Luego de la multitudinaria marcha federal docente, algunos gremios, entre ellos CTERA insisten en que el gobierno nacional debe intervenir en el conflicto.
Sin embargo, desde el gobierno nacional lo desmienten y no parece haber indicios de una vuelta atrás, sino por el contrario apostar al desgaste de los gremios y a la pulverización de los paros. De hecho hasta algunos gobernadores parecen estar de acuerdo.
Schiaretti de Córdoba es uno de ellos y lo expresó: «Fíjense el contrasentido, se dice que la paritaria nacional debería existir para garantizar que las provincias más chicas tuvieran un piso mínimo de salario docente. Ahora resulta que al día de hoy, las provincias que acordaron su convenio colectivo son precisamente las provincias chicas, y las que todavía estamos en negociaciones somos las más grandes». En Córdoba ofrecimos el 19,5% y se rechazó”.
En Buenos Aires, este martes se reunirán el gobierno de Vidal y los gremios docentes a través de sus mesas técnicas,y si bien, no hay mucha expectativa de acuerdo, ambos reconocen por lo menos lo positivo de estar “en diálogo”.
En Santa Fe, el jueves 23 UPCN y ATE aceptaron el aumento salarial del 25%. En San Juan se ofreció un 22% que nuevamente fue rechazado con lo cual a esta altura, el gobernador Uñac, está próximo a firmar el decreto para hacer efectiva la propuesta pese al rechazo.
En Santa Cruz, la situación es aún peor. La gobernadora Alicia Kirchner les ha dicho que la provincia está en una situación crítica y arrancó la oferta por un 3% que por los gremios fue tomado como una burla. Se espera una nueva propuesta en estos días.

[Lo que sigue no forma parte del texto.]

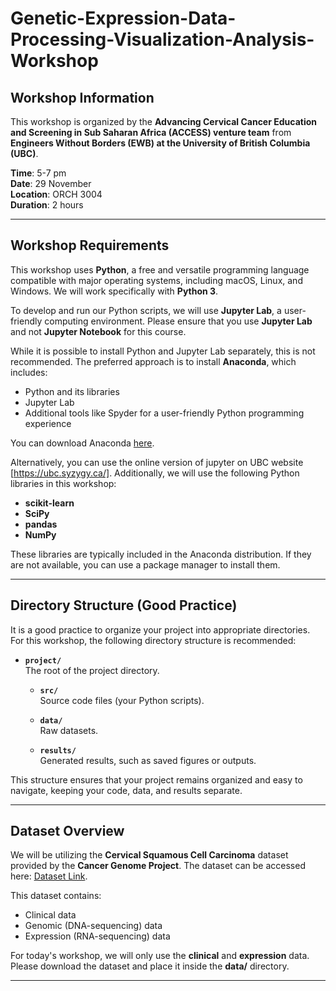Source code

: # Genetic-Expression-Data-Processing-Visualization-Analysis-Workshop


## Workshop Information

This workshop is organized by the **Advancing Cervical Cancer Education and Screening in Sub Saharan Africa (ACCESS) venture team** from **Engineers Without Borders (EWB) at the University of British Columbia (UBC)**.

**Time**: 5-7 pm  
**Date**: 29 November  
**Location**: ORCH 3004  
**Duration**: 2 hours


---

## Workshop Requirements

This workshop uses **Python**, a free and versatile programming language compatible with major operating systems, including macOS, Linux, and Windows. We will work specifically with **Python 3**.

To develop and run our Python scripts, we will use **Jupyter Lab**, a user-friendly computing environment. Please ensure that you use **Jupyter Lab** and not **Jupyter Notebook** for this course.

While it is possible to install Python and Jupyter Lab separately, this is not recommended. The preferred approach is to install **Anaconda**, which includes:

- Python and its libraries
- Jupyter Lab
- Additional tools like Spyder for a user-friendly Python programming experience

You can download Anaconda [here](https://www.anaconda.com/download).

Alternatively, you can use the online version of jupyter on UBC website [https://ubc.syzygy.ca/].
Additionally, we will use the following Python libraries in this workshop:
- **scikit-learn**
- **SciPy**
- **pandas**
- **NumPy**

These libraries are typically included in the Anaconda distribution. If they are not available, you can use a package manager to install them.

---

## Directory Structure (Good Practice)

It is a good practice to organize your project into appropriate directories. For this workshop, the following directory structure is recommended:


- **`project/`**  
  The root of the project directory.

  - **`src/`**  
    Source code files (your Python scripts).
  
  - **`data/`**  
    Raw datasets.
  
  - **`results/`**  
    Generated results, such as saved figures or outputs.
    
This structure ensures that your project remains organized and easy to navigate, keeping your code, data, and results separate.

---

## Dataset Overview

We will be utilizing the **Cervical Squamous Cell Carcinoma** dataset provided by the **Cancer Genome Project**. The dataset can be accessed here: [Dataset Link](https://bit.ly/3YVssrK).

This dataset contains:
- Clinical data
- Genomic (DNA-sequencing) data
- Expression (RNA-sequencing) data

For today's workshop, we will only use the **clinical** and **expression** data. Please download the dataset and place it inside the **data/** directory.

---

Por el momento, ya entrando en la cuarta semana de marzo, la situación se va tensando aún más, a punto de perder el primer mes en las aulas y quedar muy lejos de cumplir el calendario de 180 días de clase.
En ese sentido, la gobernadora María Eugenia Vidal, ya anticipó que aquellos que no dieron clases: “serán intimados a recuperar las clases en el receso invernal”.
Provincias como San Luis, Misiones o Tucumán lograron acuerdos y sólo un mínimo porcentaje en esos lugares adhiere a las medidas en solidaridad con los “maestros de su país”.